This data comes in part from volunteer monitors who submit their data to the LakeForecast.org site. Most monitoring for the lakes is divided into two categories: nearshore and offshore.

Nearshore monitoring is performed by wading out into thigh-high water from the shore and testing the water with a simple tool called a turbidity tube, which gives a standardized measurement for clarity.

Offshore monitoring, however, requires a boat and a device called a Secchi disk. This measurement tool is an 8-inch wide disk that is lowered to great depth, usually at the deepest point in the lake, until the black and white coloring of the disk is no longer distinguishable.

“We had volunteers that went out to the deep hole of all five lakes this summer, sampling for water clarity, adding to information that’s already provided by UW-Madison’s Center for Limnology and long-term ecological research,” said Katie Nicholas, another UW-Madison alum researcher.

Offshore monitoring is one of the newest programs, and was only instated summer of 2016. As a result of this and other research methods, the number of monitoring stations around the Yahara lakes has increased by 36 percent over last year.

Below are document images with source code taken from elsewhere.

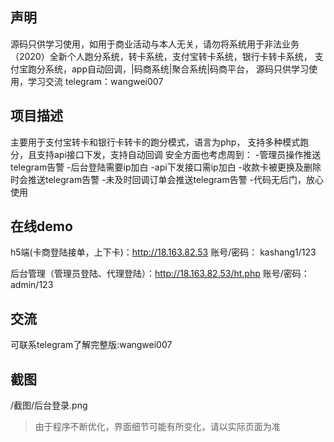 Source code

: ## 声明

源码只供学习使用，如用于商业活动与本人无关，请勿将系统用于非法业务
（2020）全新个人跑分系统，转卡系统，支付宝转卡系统，银行卡转卡系统，
支付宝跑分系统，app自动回调，|码商系统|聚合系统|码商平台，
源码只供学习使用，学习交流 telegram：wangwei007

## 项目描述
主要用于支付宝转卡和银行卡转卡的跑分模式，语言为php，
支持多种模式跑分，且支持api接口下发，支持自动回调
安全方面也考虑周到：
-管理员操作推送telegram告警
-后台登陆需要ip加白
-api下发接口需ip加白
-收款卡被更换及删除时会推送telegram告警
-未及时回调订单会推送telegram告警
-代码无后门，放心使用


## 在线demo
h5端(卡商登陆接单，上下卡)：http://18.163.82.53
账号/密码：
kashang1/123

后台管理（管理员登陆、代理登陆）：http://18.163.82.53/ht.php
账号/密码：admin/123

## 交流
可联系telegram了解完整版:wangwei007

## 截图
/截图/后台登录.png

> 由于程序不断优化，界面细节可能有所变化，请以实际页面为准




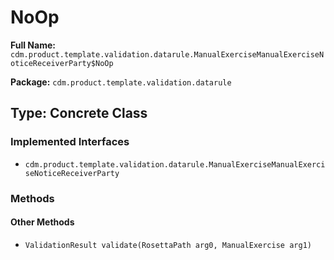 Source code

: # NoOp

**Full Name:** `cdm.product.template.validation.datarule.ManualExerciseManualExerciseNoticeReceiverParty$NoOp`

**Package:** `cdm.product.template.validation.datarule`

## Type: Concrete Class

### Implemented Interfaces

- `cdm.product.template.validation.datarule.ManualExerciseManualExerciseNoticeReceiverParty`

### Methods

#### Other Methods

- `ValidationResult validate(RosettaPath arg0, ManualExercise arg1)`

“We are trying to help track the holistic lake conditions by having volunteers going out on a weekly basis. This is the first time that we have citizen monitoring all of our lakes,” said Nicholas. “That helps to bolster sampling at those sites.”

Chenevart also said that after a few more years of monitoring and expanding the network of water-testers, the 4-year old Clean Lakes Alliance will have much more information to analyze and share with university researchers.

“I can show you three years, 2014 to 2016, it doesn’t tell you a whole lot yet. But think about 10 years, think about 15 years from now when we’ve been doing this every single year. Then we can start to ask pointed questions about what’s causing the patterns we see,” said Chenevart. “That’s when it really becomes valuable.”